Mantık Al-Tayr, Feriüddin Attâr
By Aisha Benghazi on Haz 4, 2012 in Hayat, İnsan, Kitap Alıntısı, Ölüm, Zaman Nedir?
Bir mezar kazıcı vardı, pek uzun ömürlüydü. Birisi dedi ki:
- – Bir şey söyle, bir şey anlat bize, bir ömürdür çukurlarda mezar kazar durursun, yer altında şaşılacak ne gördün?
- – sana şaşılacak bir şey söyleyeyim, hâlimi anlatayım, : Bu köpek nefsim tam yetmiş yıldır mezar kazdığımı gördü de bir an bile ölmedi!
Kaynak: Mantık Al-Tayr, Feriüddin Attâr
İranlı mutasavvıf şair Ferîdüddîn-i Attâr 12. yy sonu- 13. yy başında yaşamış, İslam tarihinin en önemli şahsiyetlerinden biridir. İlahînâme ve Tezkiret-ül Evliya gibi eserlerinin yanı sıra, en tanınmış mesnevisi sayılan ve Hz.
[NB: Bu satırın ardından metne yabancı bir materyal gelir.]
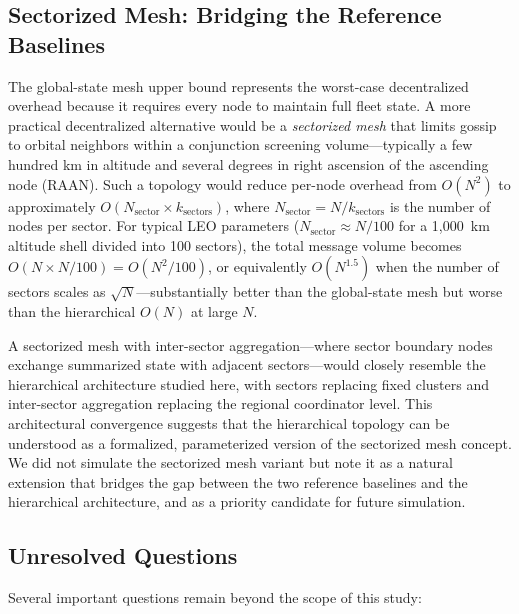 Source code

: \documentclass[journal]{IEEEtran}
\begin{document}
\subsection{Sectorized Mesh: Bridging the Reference Baselines}
\label{sec:sectorized_mesh}

The global-state mesh upper bound represents the worst-case decentralized overhead because it requires every node to maintain full fleet state. A more practical decentralized alternative would be a \emph{sectorized mesh} that limits gossip to orbital neighbors within a conjunction screening volume---typically a few hundred km in altitude and several degrees in right ascension of the ascending node (RAAN). Such a topology would reduce per-node overhead from $O(N^2)$ to approximately $O(N_{\text{sector}} \times k_{\text{sectors}})$, where $N_{\text{sector}} = N / k_{\text{sectors}}$ is the number of nodes per sector. For typical LEO parameters ($N_{\text{sector}} \approx N/100$ for a 1{,}000~km altitude shell divided into 100 sectors), the total message volume becomes $O(N \times N/100) = O(N^2/100)$, or equivalently $O(N^{1.5})$ when the number of sectors scales as $\sqrt{N}$---substantially better than the global-state mesh but worse than the hierarchical $O(N)$ at large $N$.

A sectorized mesh with inter-sector aggregation---where sector boundary nodes exchange summarized state with adjacent sectors---would closely resemble the hierarchical architecture studied here, with sectors replacing fixed clusters and inter-sector aggregation replacing the regional coordinator level. This architectural convergence suggests that the hierarchical topology can be understood as a formalized, parameterized version of the sectorized mesh concept. We did not simulate the sectorized mesh variant but note it as a natural extension that bridges the gap between the two reference baselines and the hierarchical architecture, and as a priority candidate for future simulation.

\subsection{Unresolved Questions}

Several important questions remain beyond the scope of this study:
\end{document}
Mevlana dâhil kendinden sonraki pek çok mutasavvıfta iz bırakan Mantık al-Tayr (Kuşların Dili) da ise Attâr, çeşitli semboller aracılığıyla tasavvufun temellerini, önemli prensiplerini ve tasavvufî inancı anlatmaktadır.
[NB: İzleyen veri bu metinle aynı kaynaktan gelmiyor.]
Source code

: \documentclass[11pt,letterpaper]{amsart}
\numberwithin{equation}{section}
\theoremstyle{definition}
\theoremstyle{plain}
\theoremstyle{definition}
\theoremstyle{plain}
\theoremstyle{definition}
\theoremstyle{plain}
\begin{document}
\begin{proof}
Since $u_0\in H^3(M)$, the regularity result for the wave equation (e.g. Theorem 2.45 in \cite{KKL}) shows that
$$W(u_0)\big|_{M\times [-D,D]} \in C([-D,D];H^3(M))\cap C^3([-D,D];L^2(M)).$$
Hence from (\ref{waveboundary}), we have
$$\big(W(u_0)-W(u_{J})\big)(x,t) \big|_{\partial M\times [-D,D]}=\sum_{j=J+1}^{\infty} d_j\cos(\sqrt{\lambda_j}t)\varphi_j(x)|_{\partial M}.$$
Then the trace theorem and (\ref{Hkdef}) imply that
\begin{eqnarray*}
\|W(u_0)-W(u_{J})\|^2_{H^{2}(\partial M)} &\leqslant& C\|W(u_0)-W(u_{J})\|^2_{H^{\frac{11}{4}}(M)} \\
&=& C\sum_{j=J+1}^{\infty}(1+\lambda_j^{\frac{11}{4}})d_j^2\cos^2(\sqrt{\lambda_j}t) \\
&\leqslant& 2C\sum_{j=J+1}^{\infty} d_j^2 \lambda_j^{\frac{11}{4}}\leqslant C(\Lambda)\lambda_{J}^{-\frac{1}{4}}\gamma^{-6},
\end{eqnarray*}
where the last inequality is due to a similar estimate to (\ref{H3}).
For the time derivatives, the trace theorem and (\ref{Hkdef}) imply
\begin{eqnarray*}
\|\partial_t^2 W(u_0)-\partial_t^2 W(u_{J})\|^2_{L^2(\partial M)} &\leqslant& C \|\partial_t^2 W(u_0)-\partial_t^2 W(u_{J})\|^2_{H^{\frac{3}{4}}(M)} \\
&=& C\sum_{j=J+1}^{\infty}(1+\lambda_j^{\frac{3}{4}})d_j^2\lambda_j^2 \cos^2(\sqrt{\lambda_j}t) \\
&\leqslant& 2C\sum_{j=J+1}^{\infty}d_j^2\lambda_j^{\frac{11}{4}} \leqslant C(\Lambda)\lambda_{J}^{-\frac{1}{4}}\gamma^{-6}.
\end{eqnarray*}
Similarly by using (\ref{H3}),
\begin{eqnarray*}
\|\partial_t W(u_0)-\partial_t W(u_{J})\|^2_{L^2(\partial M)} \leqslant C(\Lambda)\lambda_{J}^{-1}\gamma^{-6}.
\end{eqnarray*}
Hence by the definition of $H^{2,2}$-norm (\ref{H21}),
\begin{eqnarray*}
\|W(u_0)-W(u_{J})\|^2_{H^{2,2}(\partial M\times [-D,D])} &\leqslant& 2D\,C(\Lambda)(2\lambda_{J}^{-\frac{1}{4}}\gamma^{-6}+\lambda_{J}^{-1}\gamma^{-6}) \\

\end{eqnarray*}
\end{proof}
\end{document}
Eserde çok zengin bir sembolik dil kullanılmış ve hakikat yolunun yolcuları kuşlarla simgelenmiştir. Eserdeki kuşların her biri bir insan tipini temsil etmektedir. Hakikate ulaşmak için bir yolculuğa çıkarlar. Hüthüt bu yolculukta kuşların önderi, yani mürşididir. Simurg ise Cenab-ı Hakk’ın zuhurudur.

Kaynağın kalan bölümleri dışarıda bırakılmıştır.